The Union Corse! Now at least some of the mystery was explained. Bond looked across the desk into the brown eyes that were now shrewdly watching his reactions while his mind flicked through the file that bore the innocent title, ‘The Union Corse’, more deadly and perhaps even older than the Unione Siciliano, the Mafia. He knew that it controlled most organized crime throughout metropolitan France and her colonies – protection rackets, smuggling, prostitution and the suppression of rival gangs. Only a few months ago a certain Rossi had been shot dead in a bar in Nice. A year before that, a Jean Giudicelli had been liquidated after several previous attempts had failed. Both these men had been known pretenders to the throne of Capu – the ebullient, cheerful man who now sat so peacefully across the table from Bond. Then there was this mysterious business of Rommel’s treasure, supposed to be hidden beneath the sea somewhere off Bastia. In 1948 a Czech diver called Fleigh, who had been in the Abwehr, and had got on the track of it, was warned off by the Union and then vanished off the face of the earth. Quite recently the body of a young French diver, André Mattei, was found riddled with bullets by the roadside near Bastia. He had foolishly boasted in the local bars that he knew the whereabouts of the treasure and had come to dive for it. Did Marc-Ange know the secret of this treasure? Had he been responsible for the killing of these two divers? The little village of Calenzana in the Balagne boasted of having produced more gangsters than any other village in Corsica and of being in consequence one of the most prosperous. The local mayor had held office for fifty-six years – the longest reigning mayor in France. Marc-Ange would surely be a son of that little community, know the secrets of that famous mayor, know, for instance, of that big American gangster who had just returned to discreet retirement in the village after a highly profitable career in the States.

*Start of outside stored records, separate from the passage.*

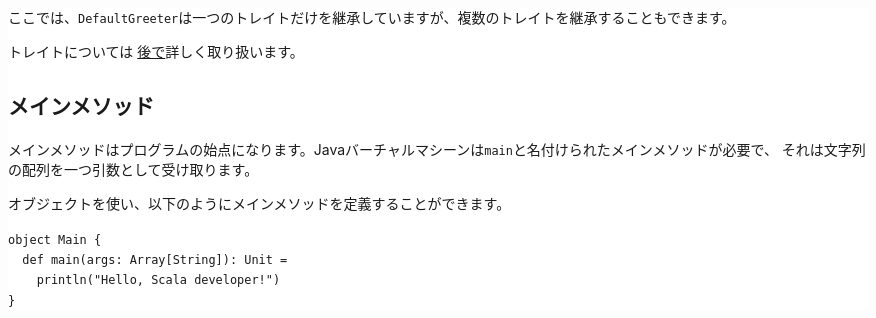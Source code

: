 ここでは、`DefaultGreeter`は一つのトレイトだけを継承していますが、複数のトレイトを継承することもできます。

トレイトについては [後で](traits.html)詳しく取り扱います。

## メインメソッド

メインメソッドはプログラムの始点になります。Javaバーチャルマシーンは`main`と名付けられたメインメソッドが必要で、
それは文字列の配列を一つ引数として受け取ります。

オブジェクトを使い、以下のようにメインメソッドを定義することができます。

```tut
object Main {
  def main(args: Array[String]): Unit =
    println("Hello, Scala developer!")
}
```
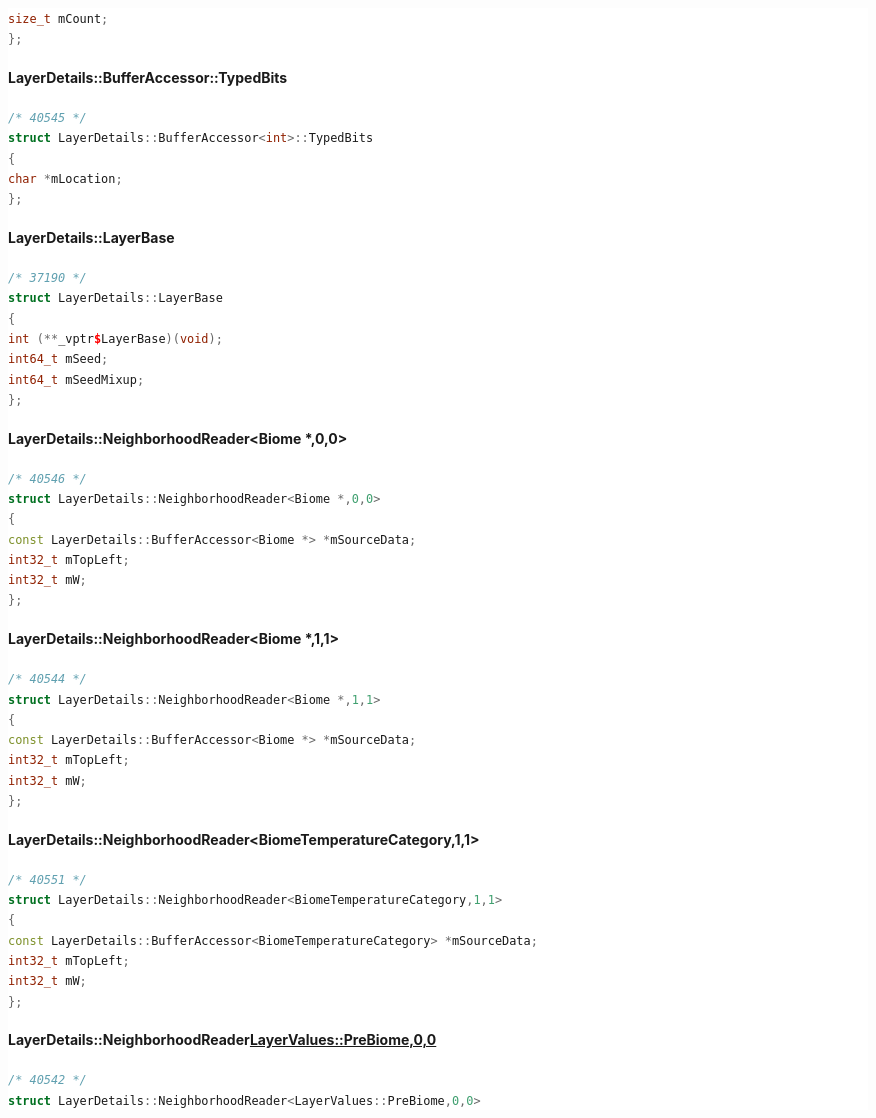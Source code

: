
 ```cpp
size_t mCount;
};

```
#### LayerDetails::BufferAccessor<int>::TypedBits
```cpp
/* 40545 */
struct LayerDetails::BufferAccessor<int>::TypedBits
{
char *mLocation;
};

```
#### LayerDetails::LayerBase
```cpp
/* 37190 */
struct LayerDetails::LayerBase
{
int (**_vptr$LayerBase)(void);
int64_t mSeed;
int64_t mSeedMixup;
};

```
#### LayerDetails::NeighborhoodReader<Biome *,0,0>
```cpp
/* 40546 */
struct LayerDetails::NeighborhoodReader<Biome *,0,0>
{
const LayerDetails::BufferAccessor<Biome *> *mSourceData;
int32_t mTopLeft;
int32_t mW;
};

```
#### LayerDetails::NeighborhoodReader<Biome *,1,1>
```cpp
/* 40544 */
struct LayerDetails::NeighborhoodReader<Biome *,1,1>
{
const LayerDetails::BufferAccessor<Biome *> *mSourceData;
int32_t mTopLeft;
int32_t mW;
};

```
#### LayerDetails::NeighborhoodReader<BiomeTemperatureCategory,1,1>
```cpp
/* 40551 */
struct LayerDetails::NeighborhoodReader<BiomeTemperatureCategory,1,1>
{
const LayerDetails::BufferAccessor<BiomeTemperatureCategory> *mSourceData;
int32_t mTopLeft;
int32_t mW;
};

```
#### LayerDetails::NeighborhoodReader<LayerValues::PreBiome,0,0>
```cpp
/* 40542 */
struct LayerDetails::NeighborhoodReader<LayerValues::PreBiome,0,0>
```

It would be fun to drop some of these names casually in this quiet little room – fun to tell Marc-Ange that Bond knew of the old abandoned jetty called the Port of Crovani near the village of Galeria, and of the ancient silver mine called Argentella in the hills behind, whose maze of underground tunnels accommodates one of the great world junctions in the heroin traffic. Yes, it would be fun to frighten his captor in exchange for the fright he had given Bond. But better keep this ammunition in reserve until more had been revealed! For the time being it was interesting to note that this was Marc-Ange Draco’s travelling headquarters. His contact in the Deuxième Bureau would be an essential tip-off man. Bond and the girl had been ‘sent for’ for some purpose that was still to be announced. The ‘borrowing’ of the Bombard rescue-boat would have been a simple matter of finance in the right quarter, perhaps accompanied by a ‘pot de vin’ for the coastguards to look the other way. The guards were Corsicans. On reflection, that was anyway what they looked like. The whole operation was simple for an organization as powerful as the Union – as simple in France as it would have been for the Mafia in most of Italy. And now for more veils to be lifted! James Bond sipped his drink and watched the other man’s face with respect. This was one of the great professionals of the world!

(How typical of Corsica, Bond thought, that their top bandit should bear the name of an angel! He remembered that two other famous Corsican gangsters had been called ‘Gracieux’ and ‘Toussaint’ – ‘All-Saints’.) Marc-Ange spoke. He spoke excellent but occasionally rather clumsy English, as if he had been well taught but had little occasion to use the language. He said, ‘My dear Commander, everything I am going to discuss with you will please remain behind your Herkos Odonton. You know the expression? No?’ The wide smile lit up his face. ‘Then, if I may say so, your education was incomplete. It is from the classical Greek. It means literally “the hedge of the teeth”. It was the Greek equivalent of your “top secret”. Is that agreed?’